Culture Minister Senator Joan Yuille-Williams has promised that a collaboration with the Legal Affairs Ministry will monitor developments in the wider pan world to thwart attempts by others to patent steelband instruments or their crucial components.

Speaking Friday night at the inaugural Laventille Steelband Festival panyard concerts, which was hosted by Tokyo at the John John theatre, Yuille-Williams, referring to a story carried exclusively in that day's edition of the Express, said: "I have already been in touch with the Ministry of Legal Affairs to set up a system to monitor attempts by foreigners to patent steelband instrument designs.

"It was astonishing to see the story said the latest case involves a Trinidadian, so our concerns are wider than first imagined.
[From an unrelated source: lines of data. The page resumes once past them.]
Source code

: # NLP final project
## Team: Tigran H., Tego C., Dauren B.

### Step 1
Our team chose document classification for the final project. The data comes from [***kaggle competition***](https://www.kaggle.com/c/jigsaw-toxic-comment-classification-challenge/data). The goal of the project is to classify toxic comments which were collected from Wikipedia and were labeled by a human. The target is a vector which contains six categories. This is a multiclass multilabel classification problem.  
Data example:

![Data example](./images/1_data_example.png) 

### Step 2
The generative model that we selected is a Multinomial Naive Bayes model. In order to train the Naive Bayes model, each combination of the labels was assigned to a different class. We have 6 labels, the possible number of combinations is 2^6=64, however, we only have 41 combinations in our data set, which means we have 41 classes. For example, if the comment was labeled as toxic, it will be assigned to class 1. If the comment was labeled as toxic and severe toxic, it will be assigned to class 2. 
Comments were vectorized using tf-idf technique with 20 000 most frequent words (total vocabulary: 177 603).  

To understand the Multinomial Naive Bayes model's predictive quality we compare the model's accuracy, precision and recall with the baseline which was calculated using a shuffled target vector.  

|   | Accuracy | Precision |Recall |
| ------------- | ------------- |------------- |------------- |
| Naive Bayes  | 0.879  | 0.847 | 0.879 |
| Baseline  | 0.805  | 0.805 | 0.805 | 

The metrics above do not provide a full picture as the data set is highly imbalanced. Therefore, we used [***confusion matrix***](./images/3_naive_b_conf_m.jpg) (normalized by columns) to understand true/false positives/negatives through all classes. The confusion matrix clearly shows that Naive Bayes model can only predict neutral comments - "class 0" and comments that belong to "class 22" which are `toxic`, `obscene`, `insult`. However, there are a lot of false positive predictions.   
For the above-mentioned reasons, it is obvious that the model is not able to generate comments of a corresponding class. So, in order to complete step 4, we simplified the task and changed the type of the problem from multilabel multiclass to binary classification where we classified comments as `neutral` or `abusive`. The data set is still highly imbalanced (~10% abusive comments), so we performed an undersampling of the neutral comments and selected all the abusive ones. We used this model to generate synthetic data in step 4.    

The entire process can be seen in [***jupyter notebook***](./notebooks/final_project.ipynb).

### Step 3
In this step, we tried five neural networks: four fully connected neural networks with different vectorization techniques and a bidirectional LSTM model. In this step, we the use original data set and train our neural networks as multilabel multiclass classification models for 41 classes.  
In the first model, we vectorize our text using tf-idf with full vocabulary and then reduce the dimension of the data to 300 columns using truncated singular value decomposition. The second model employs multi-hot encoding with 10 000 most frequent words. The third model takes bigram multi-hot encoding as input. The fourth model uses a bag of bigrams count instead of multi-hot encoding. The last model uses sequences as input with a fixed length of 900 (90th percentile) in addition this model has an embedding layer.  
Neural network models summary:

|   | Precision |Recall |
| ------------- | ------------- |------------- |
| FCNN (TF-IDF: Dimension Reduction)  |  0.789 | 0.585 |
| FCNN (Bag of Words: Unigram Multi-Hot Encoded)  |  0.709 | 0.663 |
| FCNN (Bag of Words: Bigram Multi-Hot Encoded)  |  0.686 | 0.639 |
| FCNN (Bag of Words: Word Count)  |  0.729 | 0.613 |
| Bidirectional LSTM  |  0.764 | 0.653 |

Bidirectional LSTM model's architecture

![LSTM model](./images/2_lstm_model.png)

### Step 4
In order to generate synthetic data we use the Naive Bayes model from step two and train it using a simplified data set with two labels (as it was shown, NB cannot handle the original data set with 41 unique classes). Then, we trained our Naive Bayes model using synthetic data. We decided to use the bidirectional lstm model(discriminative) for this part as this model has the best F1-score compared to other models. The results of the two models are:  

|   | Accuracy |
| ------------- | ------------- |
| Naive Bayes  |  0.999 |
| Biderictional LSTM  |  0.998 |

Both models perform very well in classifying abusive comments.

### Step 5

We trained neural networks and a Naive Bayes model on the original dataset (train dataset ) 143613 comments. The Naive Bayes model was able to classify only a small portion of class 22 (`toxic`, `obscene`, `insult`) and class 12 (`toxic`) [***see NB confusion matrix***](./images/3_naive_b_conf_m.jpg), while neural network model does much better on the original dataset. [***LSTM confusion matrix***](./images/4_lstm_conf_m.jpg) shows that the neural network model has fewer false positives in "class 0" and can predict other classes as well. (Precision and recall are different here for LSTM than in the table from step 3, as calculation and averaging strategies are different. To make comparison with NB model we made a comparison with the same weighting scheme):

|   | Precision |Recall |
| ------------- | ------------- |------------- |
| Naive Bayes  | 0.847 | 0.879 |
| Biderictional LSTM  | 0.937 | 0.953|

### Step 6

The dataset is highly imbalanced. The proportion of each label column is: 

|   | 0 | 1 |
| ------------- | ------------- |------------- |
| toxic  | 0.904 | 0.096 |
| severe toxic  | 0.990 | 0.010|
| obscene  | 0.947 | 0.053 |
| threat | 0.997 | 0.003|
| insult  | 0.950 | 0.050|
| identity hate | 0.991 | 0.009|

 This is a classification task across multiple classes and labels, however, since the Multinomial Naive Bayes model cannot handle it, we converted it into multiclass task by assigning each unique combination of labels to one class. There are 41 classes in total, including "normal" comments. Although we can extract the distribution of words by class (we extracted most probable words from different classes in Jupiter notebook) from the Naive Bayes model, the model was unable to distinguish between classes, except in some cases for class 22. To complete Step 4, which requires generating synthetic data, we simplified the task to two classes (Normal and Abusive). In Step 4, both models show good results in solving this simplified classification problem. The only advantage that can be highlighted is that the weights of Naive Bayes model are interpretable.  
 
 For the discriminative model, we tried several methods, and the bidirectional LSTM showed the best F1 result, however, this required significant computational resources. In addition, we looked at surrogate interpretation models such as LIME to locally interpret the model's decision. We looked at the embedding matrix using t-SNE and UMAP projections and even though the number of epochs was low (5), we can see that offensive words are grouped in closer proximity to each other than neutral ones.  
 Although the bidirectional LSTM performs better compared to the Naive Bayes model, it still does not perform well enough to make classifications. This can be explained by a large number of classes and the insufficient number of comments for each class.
We will be looking at such developments through a number of channels, to ensure this kind of thing does not happen again because, as the story also said, the patent application had been made months before it was approved. We shall try to make sure such a thing does not ever happen again," Yuille-Williams said.

The burden of her comment was inspired by the story Trini-born American gets patent for pan, which detailed Trevor King's successful application for a patent for a circle of fifths tenor pan, an instrument long designed and developed by former Pan Am North Stars leader, Anthony Williams.
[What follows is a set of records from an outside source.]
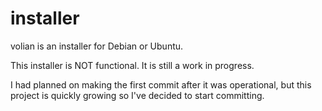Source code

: # installer
volian is an installer for Debian or Ubuntu.

This installer is NOT functional. It is still a work in progress.

I had planned on making the first commit after it was operational, but this project is quickly growing so I've decided to start committing.
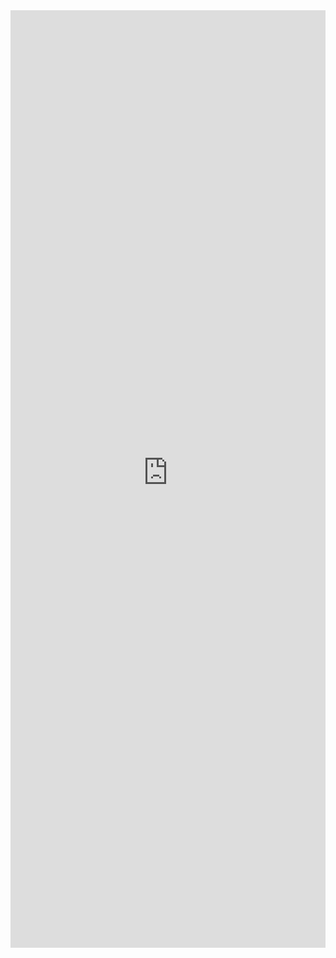 <iframe title='HoverCard Examples' src='https://fabricweb.z5.web.core.windows.net/pr-deploy-site/refs/pull/9333/merge/fabric-website-resources/dist/index.html#/examples/hovercard?docsExample=true' frameborder='no' width='100%' height='1500'>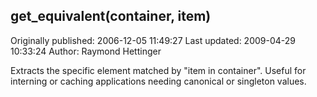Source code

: ## get_equivalent(container, item) 
Originally published: 2006-12-05 11:49:27 
Last updated: 2009-04-29 10:33:24 
Author: Raymond Hettinger 
 
Extracts the specific element matched by "item in container".  Useful for interning or caching applications needing canonical or singleton values.
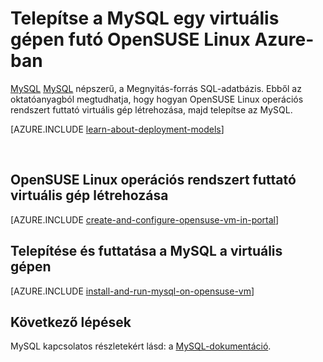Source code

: <properties
    pageTitle="MySQL-OpenSUSE virtuális telepítése |} Microsoft Azure"
    description="Olvassa el a MySQL-OpenSUSE Linux VMirtual gépen Azure-ban."
    services="virtual-machines-linux"
    documentationCenter=""
    authors="cynthn"
    manager="timlt"
    editor=""
    tags="azure-service-management"/>

<tags
    ms.service="virtual-machines-linux"
    ms.workload="infrastructure-services"
    ms.tgt_pltfrm="vm-linux"
    ms.devlang="na"
    ms.topic="article"
    ms.date="07/19/2016"
    ms.author="cynthn"/>

# <a name="install-mysql-on-a-virtual-machine-running-opensuse-linux-in-azure"></a>Telepítse a MySQL egy virtuális gépen futó OpenSUSE Linux Azure-ban

[MySQL] [ MySQL] népszerű, a Megnyitás-forrás SQL-adatbázis. Ebből az oktatóanyagból megtudhatja, hogy hogyan OpenSUSE Linux operációs rendszert futtató virtuális gép létrehozása, majd telepítse az MySQL.

[AZURE.INCLUDE [learn-about-deployment-models](../../includes/learn-about-deployment-models-classic-include.md)]


<br>


## <a name="create-a-virtual-machine-running-opensuse-linux"></a>OpenSUSE Linux operációs rendszert futtató virtuális gép létrehozása

[AZURE.INCLUDE [create-and-configure-opensuse-vm-in-portal](../../includes/create-and-configure-opensuse-vm-in-portal.md)]

## <a name="install-and-run-mysql-on-the-virtual-machine"></a>Telepítése és futtatása a MySQL a virtuális gépen

[AZURE.INCLUDE [install-and-run-mysql-on-opensuse-vm](../../includes/install-and-run-mysql-on-opensuse-vm.md)]

## <a name="next-steps"></a>Következő lépések
MySQL kapcsolatos részletekért lásd: a [MySQL-dokumentáció][MySQLDocs].

[MySQLDocs]: http://dev.mysql.com/doc/index-topic.html
[MySQL]: http://www.mysql.com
The story also spoke of moves by Pan Trinbago officials to contest US Patent 6,750,386, which King secured for his "invention" and which, according to experts based in America, did little else but reverse the order of note-placement, making the progression clockwise, instead of the anti-clockwise standard.

Pan Trinbago president Patrick Arnold, himself a pan tuner, yesterday said his organisation will challenge King's patent, since it does not represent an invention but merely changes a couple of minor things. "This man cannot be allowed to take the work of those who have been slaving away all these years at developing the instrument and simply call it his own," Arnold said.

King's application was published on February 26, 2004, and it was granted on June 15, allowing some three months for filing of a pre-issue challenge. One of King's references is the Price/Whitmyre patent, which created a furore here at first announcement (2002). In addition, King's patent resembles a note-placement sketch in a book by Swiss pan tuner Ulf Kronman.

In his description of prior art, King said: "Numerous innovations for musical drum devices have been provided in the prior art (listed). Even though these innovations may be suitable for the specific individual purposes to which they address, they differ from the present invention.